Sunday, November 22, 2009

Thai Green Curry with Zucchini

My stomach is feeling better than it has in over a year (thanks to lovely Thi and her herbs) and I am looking forward to cooking more of the foods i love.  I've recently wanted Thai food and decided to give it a go.  The original recipe is with chicken and I'll show you how to add it if you'd like.  This was delicious. :)

- 2 large zucchini
- 1.5 cups coconut milk
- 2-3 tbsp green curry paste
- if you want to add chicken: 3/4 pounds boneless chicken breast or thighs cut in big bite-sized pieces
- 1.5 cups chicken broth or water (i did half and half)
- 2 tbsp fish sauce
- 1 tbsp palm sugar or brown sugar
- dash of dried (or fresh) basil (optional)

Cut the zucchini in half lengthwise and then crosswise into 1-inch chunks; set aside.  In a medium saucepan or heavy skillet, bring 3/4 cup of the coconut milk to a gentle boil over medium-high heat.  Cook for 2-3 minutes, until it begins to thicken and becomes fragrant.  Add the curry paste and cook 2-3 minutes, pressing and stirring to dissolve into the coconut milk.  If using chicken, add it now and cook 3 minutes more, tossing to coat with the sauce.
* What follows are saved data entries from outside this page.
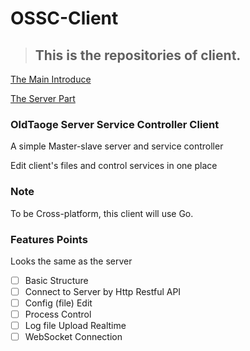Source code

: # OSSC-Client

>## This is the repositories of client.

[The Main Introduce](https://github.com/OldTaoge/OSSC)

[The Server Part](https://github.com/OldTaoge/OSSC-Server)


### OldTaoge Server Service Controller Client

A simple Master-slave server and service controller

Edit client's files and control services in one place

### Note

To be Cross-platform, this client will use Go.

### Features Points

Looks the same as the server

- [ ] Basic Structure
- [ ] Connect to Server by Http Restful API
- [ ] Config (file) Edit
- [ ] Process Control
- [ ] Log file Upload Realtime
- [ ] WebSocket Connection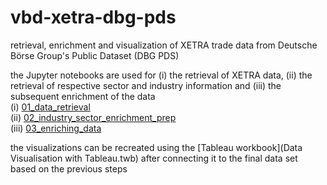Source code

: # vbd-xetra-dbg-pds
retrieval, enrichment and visualization of XETRA trade data from Deutsche Börse Group's Public Dataset (DBG PDS)

the Jupyter notebooks are used for (i) the retrieval of XETRA data, (ii) the retrieval of respective sector and industry information and (iii) the subsequent enrichment of the data  
(i)   [01_data_retrieval](code/01_data_retrieval.ipynb)  
(ii)  [02_industry_sector_enrichment_prep](code/02_industry_sector_enrichment_prep.ipynb)  
(iii) [03_enriching_data](code/03_enriching_data.ipynb)  

the visualizations can be recreated using the [Tableau workbook](Data Visualisation with Tableau.twb) after connecting it to the final data set based on the previous steps
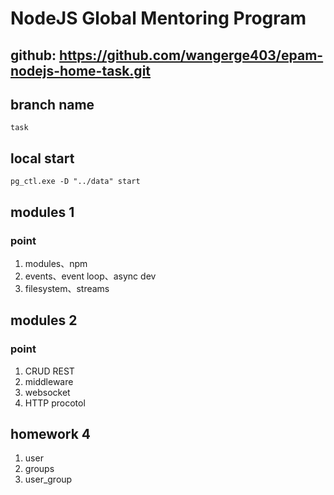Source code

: # NodeJS Global Mentoring Program
## github: https://github.com/wangerge403/epam-nodejs-home-task.git

## branch name
`task`

## local start
`pg_ctl.exe -D "../data" start`
## modules 1
### point
1. modules、npm
2. events、event loop、async dev
3. filesystem、streams

## modules 2

### point
1. CRUD REST
2. middleware
3. websocket
4. HTTP procotol

## homework 4
1. user
2. groups
3. user_group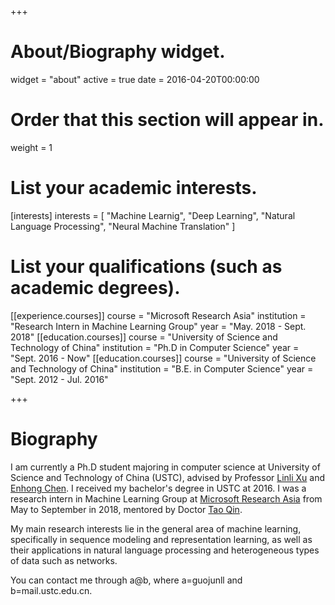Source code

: +++
# About/Biography widget.
widget = "about"
active = true
date = 2016-04-20T00:00:00

# Order that this section will appear in.
weight = 1

# List your academic interests.
[interests]
  interests = [
    "Machine Learnig",
    "Deep Learning",
    "Natural Language Processing",
    "Neural Machine Translation"
  ]

# List your qualifications (such as academic degrees).
[[experience.courses]]
  course = "Microsoft Research Asia"
  institution = "Research Intern in Machine Learning Group"
  year = "May. 2018 - Sept. 2018"
[[education.courses]]
  course = "University of Science and Technology of China"
  institution = "Ph.D in Computer Science"
  year = "Sept. 2016 - Now"
[[education.courses]]
  course = "University of Science and Technology of China"
  institution = "B.E. in Computer Science"
  year = "Sept. 2012 - Jul. 2016"
 
+++

# Biography

I am currently a Ph.D student majoring in computer science at University of Science and Technology of China (USTC), advised by Professor [Linli Xu](http://staff.ustc.edu.cn/~linlixu/) and [Enhong Chen](http://staff.ustc.edu.cn/~cheneh/). I received my bachelor's degree in USTC at 2016. I was a research intern in Machine Learning Group at [Microsoft Research Asia](https://www.microsoft.com/en-us/research/group/machine-learning-research-group/) from May to September in 2018, mentored by Doctor [Tao Qin](https://www.microsoft.com/en-us/research/people/taoqin/).

My main research interests lie in the general area of machine learning, specifically in sequence modeling and representation learning, as well as their applications in natural language processing and heterogeneous types of data such as networks.

You can contact me through a@b, where a=guojunll and b=mail.ustc.edu.cn.
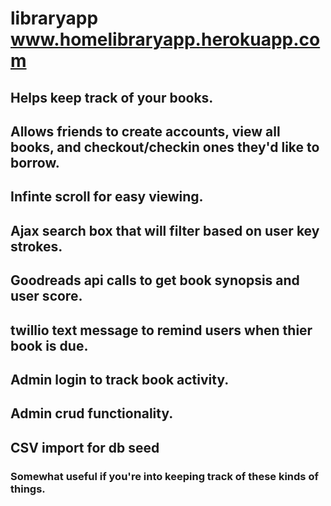 # libraryapp www.homelibraryapp.herokuapp.com
## Helps keep track of your books.
## Allows friends to create accounts, view all books, and checkout/checkin ones they'd like to borrow.
## Infinte scroll for easy viewing.
## Ajax search box that will filter based on user key strokes.
## Goodreads api calls to get book synopsis and user score.
## twillio text message to remind users when thier book is due.
## Admin login to track book activity.
## Admin crud functionality.
## CSV import for db seed
### Somewhat useful if you're into keeping track of these kinds of things.

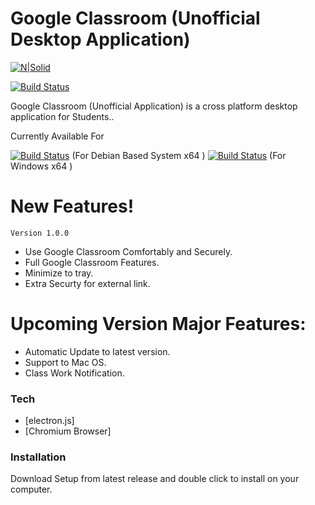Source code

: # Google Classroom (Unofficial Desktop Application)

[![N|Solid](https://himelrana-swe.com/brand/himelrana.png)](https://himelrana-swe.com)

[![Build Status](https://travis-ci.org/joemccann/dillinger.svg?branch=master)](https://himelrana-swe.com)

Google Classroom (Unofficial Application) is a cross platform desktop application for Students..

Currently Available For

[![Build Status](https://himelrana-swe.com/brand/linux.png)](https://github.com/himelrana-swe/Google-Classroom/releases/download/v1.0.0/googleclassroom_1.0.0_amd64.deb) (For Debian Based System x64 )
[![Build Status](https://himelrana-swe.com/brand/windows.png)](https://github.com/himelrana-swe/Google-Classroom/releases/download/v1.0.0/googleclassroom-setup-1.0.0.exe) (For Windows x64 )

# New Features!
    Version 1.0.0
  - Use Google Classroom Comfortably and  Securely.
  - Full Google Classroom Features.
  - Minimize to tray.
  - Extra Securty for external link.
# Upcoming Version Major Features:
  - Automatic Update to latest version.
  - Support to Mac OS.
  - Class Work Notification.

### Tech
* [electron.js]
* [Chromium Browser]

### Installation
Download Setup from latest release and double click to install on your computer.
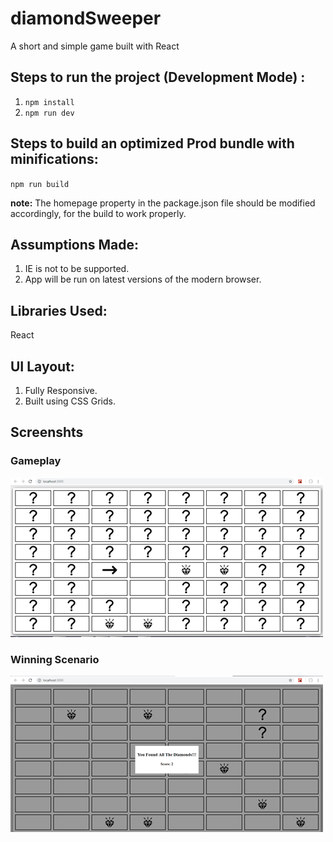 # diamondSweeper
A short and simple game built with React

## Steps to run the project (Development Mode) :
1. `npm install`
2. `npm run dev`

## Steps to build an optimized Prod bundle with minifications:
`npm run build`

**note:** The homepage property in the package.json file should be modified accordingly, for the build to work properly.


## Assumptions Made:
1. IE is not to be supported.
2. App will be run on latest versions of the modern browser.

## Libraries Used:
React

## UI Layout:
1. Fully Responsive.
2. Built using CSS Grids.

## Screenshts
### Gameplay
<img src="readmeImages/shot1.png">

### Winning Scenario
<img src="readmeImages/shot2.png">
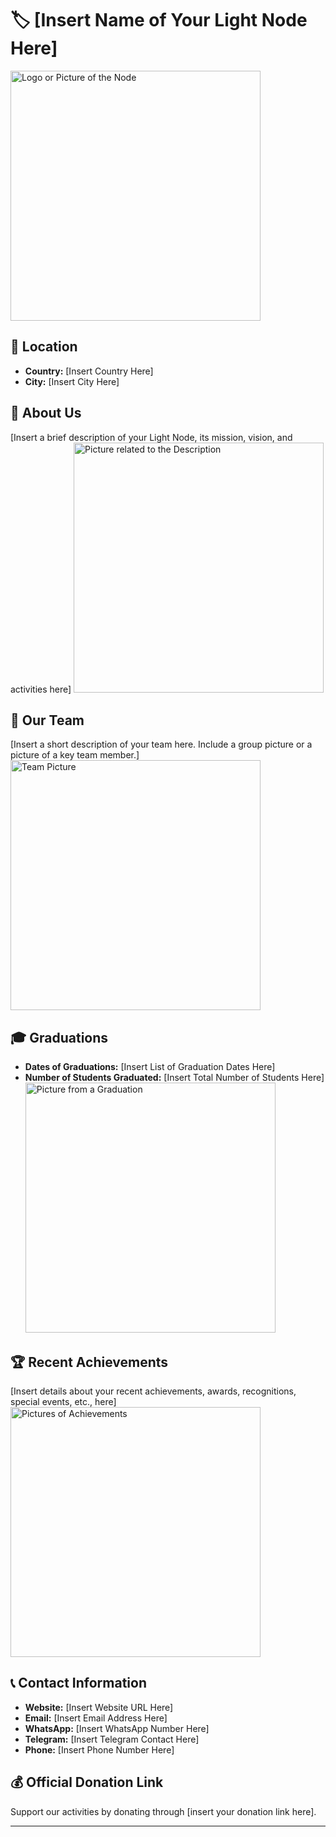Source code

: # 🏷️ [Insert Name of Your Light Node Here]
<img src="[Insert path to your logo or picture here]" width="400" alt="Logo or Picture of the Node"> <!-- 1 picture maximum -->

## 📍 Location
- **Country:** [Insert Country Here]
- **City:** [Insert City Here]

## 📖 About Us
[Insert a brief description of your Light Node, its mission, vision, and activities here]
<img src="[Insert path to an additional picture here]" width="400" alt="Picture related to the Description"> <!-- 1 picture maximum -->

## 👥 Our Team
[Insert a short description of your team here. Include a group picture or a picture of a key team member.]
<img src="[Insert path to your team picture here]" width="400" alt="Team Picture"> <!-- 1 picture maximum -->

## 🎓 Graduations
- **Dates of Graduations:** [Insert List of Graduation Dates Here]
- **Number of Students Graduated:** [Insert Total Number of Students Here]
<img src="[Insert path to a graduation picture here]" width="400" alt="Picture from a Graduation"> <!-- 1 picture maximum -->

## 🏆 Recent Achievements
[Insert details about your recent achievements, awards, recognitions, special events, etc., here]
<img src="[Insert path to pictures of achievements here]" width="400" alt="Pictures of Achievements"> <!-- 1 picture maximum -->

## 📞 Contact Information
- **Website:** [Insert Website URL Here]
- **Email:** [Insert Email Address Here]
- **WhatsApp:** [Insert WhatsApp Number Here]
- **Telegram:** [Insert Telegram Contact Here]
- **Phone:** [Insert Phone Number Here]

## 💰 Official Donation Link
Support our activities by donating through [insert your donation link here].

---
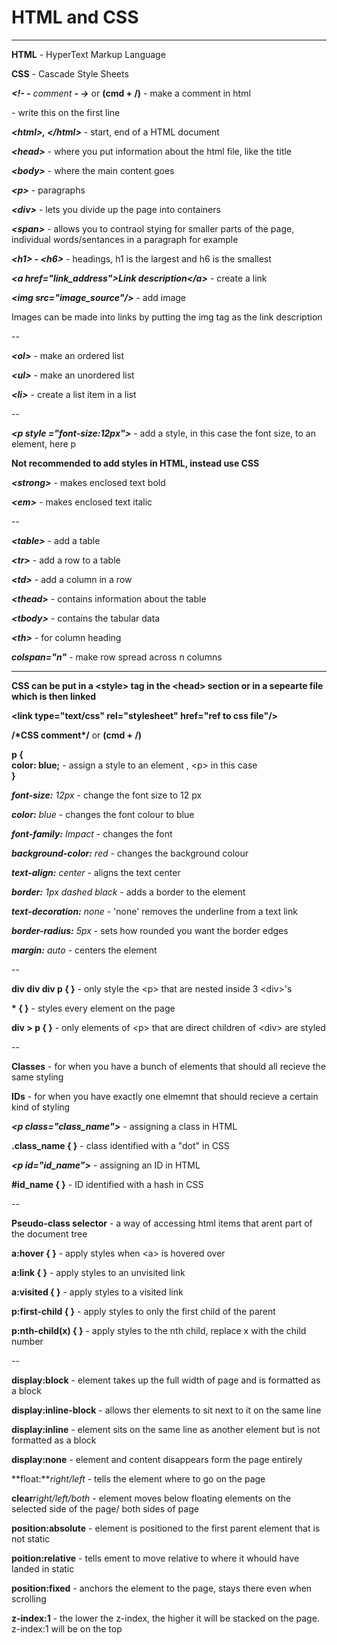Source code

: # HTML and CSS

---

**HTML** - HyperText Markup Language

**CSS** - Cascade Style Sheets

***\<!- -*** *comment* ***- ->*** or **(cmd + /)** - make a comment in html

***<!DOCTYPE html>*** - write this on the first line

***\<html>, \</html>*** - start, end of a HTML document

***\<head>*** - where you put information about the html file, like the title

***\<body>*** - where the main content goes

***\<p>*** - paragraphs

***\<div>*** - lets you divide up the page into containers

***\<span>*** - allows you to contraol stying for smaller parts of the page, individual words/sentances in a paragraph for example

***\<h1> - \<h6>*** - headings, h1 is the largest and h6 is the smallest

***\<a href="****link_address****">****Link description****\</a>*** - create a link

***\<img src="****image_source****"/>*** - add image

Images can be made into links by putting the img tag as the link description

--

***\<ol>*** - make an ordered list

***\<ul>*** - make an unordered list

***\<li>*** - create a list item in a list

--

***\<p style ="font-size:12px">*** - add a style, in this case the font size, to an element, here p

**Not recommended to add styles in HTML, instead use CSS**

***\<strong>*** - makes enclosed text bold

***\<em>*** - makes enclosed text italic

--

***\<table>*** - add a table

***\<tr>*** - add a row to a table

***\<td>*** - add a column in a row

***\<thead>*** - contains information about the table

***\<tbody>*** - contains the tabular data

***\<th>*** - for column heading

***colspan="n"*** - make row spread across n columns

---

**CSS can be put in a \<style> tag in the \<head> section or in a sepearte file which is then linked**

**\<link type="text/css" rel="stylesheet" href="ref to css file"/>**

**/\*CSS comment\*/** or **(cmd + /)**

**p {  
color: blue;** - assign a style to an element , \<p> in this case  
**}**

***font-size:*** *12px* - change the font size to 12 px

***color:*** *blue* - changes the font colour to blue

***font-family:*** *Impact* - changes the font

***background-color:*** *red* - changes the background colour

***text-align:*** *center* - aligns the text center

***border:*** *1px dashed black* - adds a border to the element

***text-decoration:*** *none* - 'none' removes the underline from a text link

***border-radius:*** *5px* - sets how rounded you want the border edges

***margin:*** *auto* - centers the element

--

**div div div p { }** - only style the \<p> that are nested inside 3 \<div>'s

**\* {  }** - styles every element on the page

**div > p { }** - only elements of \<p> that are direct children of \<div> are styled

--

**Classes** - for when you have a bunch of elements that should all recieve the same styling

**IDs** - for when you have exactly one elmemnt that should recieve a certain kind of styling

***\<p class="class_name">*** - assigning a class in HTML

**.class_name {  }** - class identified with a "dot" in CSS

***\<p id="id_name">*** - assigning an ID in HTML

**#id_name { }** - ID identified with a hash in CSS

--

**Pseudo-class selector** - a way of accessing html items that arent part of the document tree

**a:hover { }** - apply styles when \<a> is hovered over

**a:link { }** - apply styles to an unvisited link

**a:visited { }** - apply styles to a visited link

**p:first-child { }** - apply styles to only the first child of the parent

**p:nth-child(x) { }** - apply styles to the nth child, replace x with the child number

--

**display:block** - element takes up the full width of page and is formatted as a block

**display:inline-block** - allows ther elements to sit next to it on the same line

**display:inline** - element sits on the same line as another element but is not formatted as a block

**display:none** - element and content disappears form the page entirely

**float:***right/left* - tells the element where to go on the page

**clear***right/left/both* - element moves below floating elements on the selected side of the page/ both sides of page

**position:absolute** - element is positioned to the first parent element that is not static

**poition:relative** - tells ement to move relative to where it whould have landed in static

**position:fixed** - anchors the element to the page, stays there even when scrolling

**z-index:1** - the lower the z-index, the higher it will be stacked on the page. z-index:1 will be on the top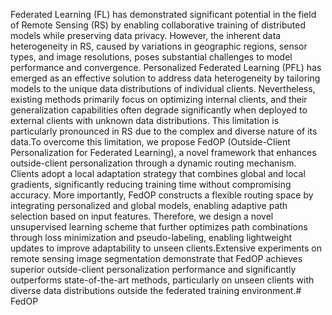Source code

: Federated Learning (FL) has demonstrated significant potential in the field of Remote Sensing (RS) by enabling collaborative training of distributed models while preserving data privacy. However, the inherent data heterogeneity in RS, caused by variations in geographic regions, sensor types, and image resolutions, poses substantial challenges to model performance and convergence. Personalized Federated Learning (PFL) has emerged as an effective solution to address data heterogeneity by tailoring models to the unique data distributions of individual clients. Nevertheless, existing methods primarily focus on optimizing internal clients, and their generalization capabilities often degrade significantly when deployed to external clients with unknown data distributions. This limitation is particularly pronounced in RS due to the complex and diverse nature of its data.To overcome this limitation, we propose FedOP (Outside-Client Personalization for Federated Learning), a novel framework that enhances outside-client personalization through a dynamic routing mechanism. Clients adopt a local adaptation strategy that combines global and local gradients, significantly reducing training time without compromising accuracy. More importantly, FedOP constructs a flexible routing space by integrating personalized and global models, enabling adaptive path selection based on input features. Therefore, we design a novel unsupervised learning scheme that further optimizes path combinations through loss minimization and pseudo-labeling, enabling lightweight updates to improve adaptability to unseen clients.Extensive experiments on remote sensing image segmentation demonstrate that FedOP achieves superior outside-client personalization performance and significantly outperforms state-of-the-art methods, particularly on unseen clients with diverse data distributions outside the federated training environment.# FedOP
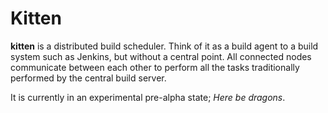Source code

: # Kitten

**kitten** is a distributed build scheduler.  Think of it as a build agent to
a build system such as Jenkins, but without a central point. All connected
nodes communicate between each other to perform all the tasks traditionally
performed by the central build server.

It is currently in an experimental pre-alpha state; *Here be dragons*.
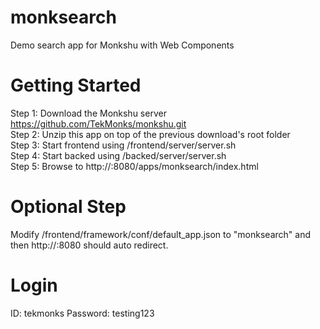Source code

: # monksearch
Demo search app for Monkshu with Web Components

Getting Started
===============
Step 1: Download the Monkshu server https://github.com/TekMonks/monkshu.git  
Step 2: Unzip this app on top of the previous download's root folder  
Step 3: Start frontend using <monkshu>/frontend/server/server.sh  
Step 4: Start backed using <monkshu>/backed/server/server.sh  
Step 5: Browse to http://<your IP>:8080/apps/monksearch/index.html  

Optional Step
=============
Modify /frontend/framework/conf/default_app.json to "monksearch" and then http://<your IP>:8080 should auto redirect.

Login
=====
ID: tekmonks
Password: testing123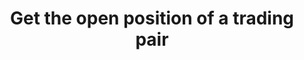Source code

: ---
title: Get the open position of a trading pair
position_number: 20
type: get
description: /future/market/v1/public/contract/open-interest
parameters:
    -
        name: symbol
        type: string
        mandatory: true
        default: N/A
        description: Trading pair
        ranges:
content_markdown: Note：This method does not require a signature.
left_code_blocks:
    -
        code_block: "public void getKLine() {\r\n\tString text = HttpUtil.get(URL + \"/data/api/future/market/v1/getKLine?market=btc_usdt&type=1min&since=0\");\r\n\tSystem.out.println(text);\r\n}"
        title: Java
        language: java
right_code_blocks:
    - code_block: |-
        {
          "error": {
            "code": "",
            "msg": ""
          },
          "msgInfo": "",
          "result": {
            "symbol": "", //Trading pair
            "openInterest": "", //open position
            "openInterestUsd": 0, //open value
            "time": "", //time
          },
          "returnCode": 0
        }
      title: Response
      language: json
---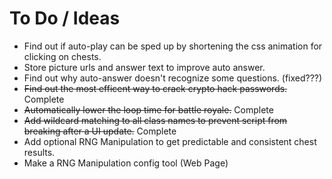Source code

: # To Do / Ideas

- Find out if auto-play can be sped up by shortening the css animation for clicking on chests.
- Store picture urls and answer text to improve auto answer.
- Find out why auto-answer doesn't recognize some questions. (fixed???)
- ~~Find out the most efficent way to crack crypto hack passwords.~~ Complete
- ~~Automatically lower the loop time for battle royale.~~ Complete
- ~~Add wildcard matching to all class names to prevent script from breaking after a UI update.~~ Complete
- Add optional RNG Manipulation to get predictable and consistent chest results.
- Make a RNG Manipulation config tool (Web Page)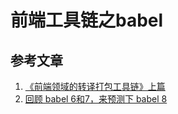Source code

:# 前端工具链之babel

## 参考文章

1. [《前端领域的转译打包工具链》上篇](https://juejin.cn/post/6956602138201948196)
2. [回顾 babel 6和7，来预测下 babel 8](https://juejin.cn/post/6956224866312060942)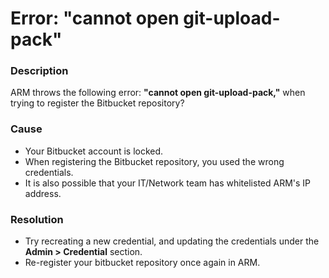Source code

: # Error: "cannot open git-upload-pack"

### Description

ARM throws the following error: **"cannot open git-upload-pack,"** when trying to register the Bitbucket repository?

### Cause

* Your Bitbucket account is locked.
* When registering the Bitbucket repository, you used the wrong credentials.
* It is also possible that your IT/Network team has whitelisted ARM's IP address.

### Resolution

* Try recreating a new credential, and updating the credentials under the **Admin > Credential** section.
* Re-register your bitbucket repository once again in ARM.
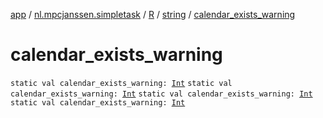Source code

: [app](../../../index.md) / [nl.mpcjanssen.simpletask](../../index.md) / [R](../index.md) / [string](index.md) / [calendar_exists_warning](.)

# calendar_exists_warning

`static val calendar_exists_warning: `[`Int`](https://kotlinlang.org/api/latest/jvm/stdlib/kotlin/-int/index.html)
`static val calendar_exists_warning: `[`Int`](https://kotlinlang.org/api/latest/jvm/stdlib/kotlin/-int/index.html)
`static val calendar_exists_warning: `[`Int`](https://kotlinlang.org/api/latest/jvm/stdlib/kotlin/-int/index.html)
`static val calendar_exists_warning: `[`Int`](https://kotlinlang.org/api/latest/jvm/stdlib/kotlin/-int/index.html)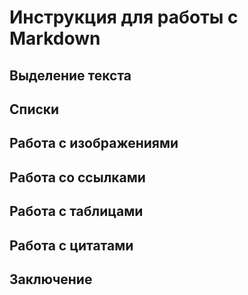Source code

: # Инструкция для работы с Markdown

## Выделение текста

## Списки

## Работа с изображениями

## Работа со ссылками

## Работа с таблицами

## Работа с цитатами

## Заключение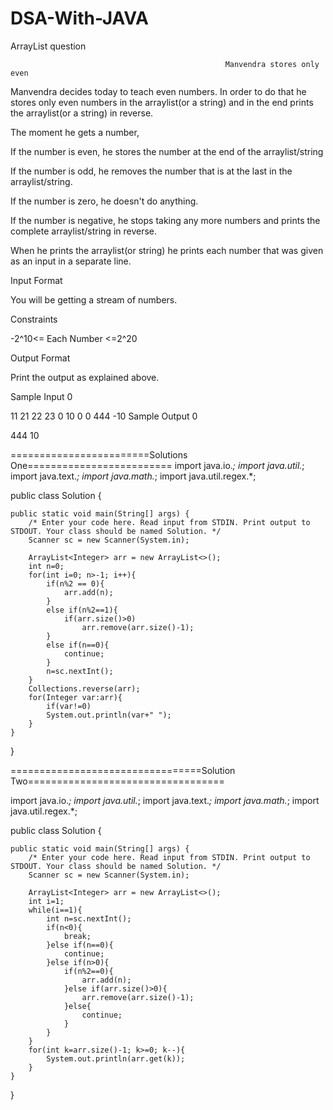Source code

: # DSA-With-JAVA
ArrayList question

                                                    Manvendra stores only even

Manvendra decides today to teach even numbers.
In order to do that he stores only even numbers in the arraylist(or a string) and in the end prints the arraylist(or a string) in reverse.

The moment he gets a number,

If the number is even, he stores the number at the end of the arraylist/string

If the number is odd, he removes the number that is at the last in the arraylist/string.

If the number is zero, he doesn't do anything.

If the number is negative, he stops taking any more numbers and prints the complete arraylist/string in reverse.

When he prints the arraylist(or string) he prints each number that was given as an input in a separate line.

Input Format

You will be getting a stream of numbers.

Constraints

-2^10<= Each Number <=2^20

Output Format

Print the output as explained above.

Sample Input 0

11
21
22
23
0
10
0
0
444
-10
Sample Output 0

444
10

========================Solutions One=========================
import java.io.*;
import java.util.*;
import java.text.*;
import java.math.*;
import java.util.regex.*;

public class Solution {

    
    public static void main(String[] args) {
        /* Enter your code here. Read input from STDIN. Print output to STDOUT. Your class should be named Solution. */
        Scanner sc = new Scanner(System.in);
        
        ArrayList<Integer> arr = new ArrayList<>();
        int n=0;
        for(int i=0; n>-1; i++){
            if(n%2 == 0){
                arr.add(n);
            }
            else if(n%2==1){
                if(arr.size()>0)
                    arr.remove(arr.size()-1);
            }
            else if(n==0){
                continue;
            }
            n=sc.nextInt();
        }
        Collections.reverse(arr);
        for(Integer var:arr){
            if(var!=0)
            System.out.println(var+" ");
        }
    }
}


=================================Solution Two==================================

import java.io.*;
import java.util.*;
import java.text.*;
import java.math.*;
import java.util.regex.*;

public class Solution {

    
    public static void main(String[] args) {
        /* Enter your code here. Read input from STDIN. Print output to STDOUT. Your class should be named Solution. */
        Scanner sc = new Scanner(System.in);
        
        ArrayList<Integer> arr = new ArrayList<>();
        int i=1;
        while(i==1){
            int n=sc.nextInt();
            if(n<0){
                break;
            }else if(n==0){
                continue;
            }else if(n>0){
                if(n%2==0){
                    arr.add(n);
                }else if(arr.size()>0){
                    arr.remove(arr.size()-1);
                }else{
                    continue;
                }
            }
        }
        for(int k=arr.size()-1; k>=0; k--){
            System.out.println(arr.get(k));
        }
    }
}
Add the remaining 3/4 cup coconut milk, the chicken broth/water, zucchini, fish sauce, palm sugar, and bring to a boil.  Reduce heat to maintain a lively simmer and cook, stirring now and then, until the chicken is cooked and the zucchini is tender but still firm, 9-11 minutes.  Remove from heat and stire in basil, if desired.   Serve hot or warm.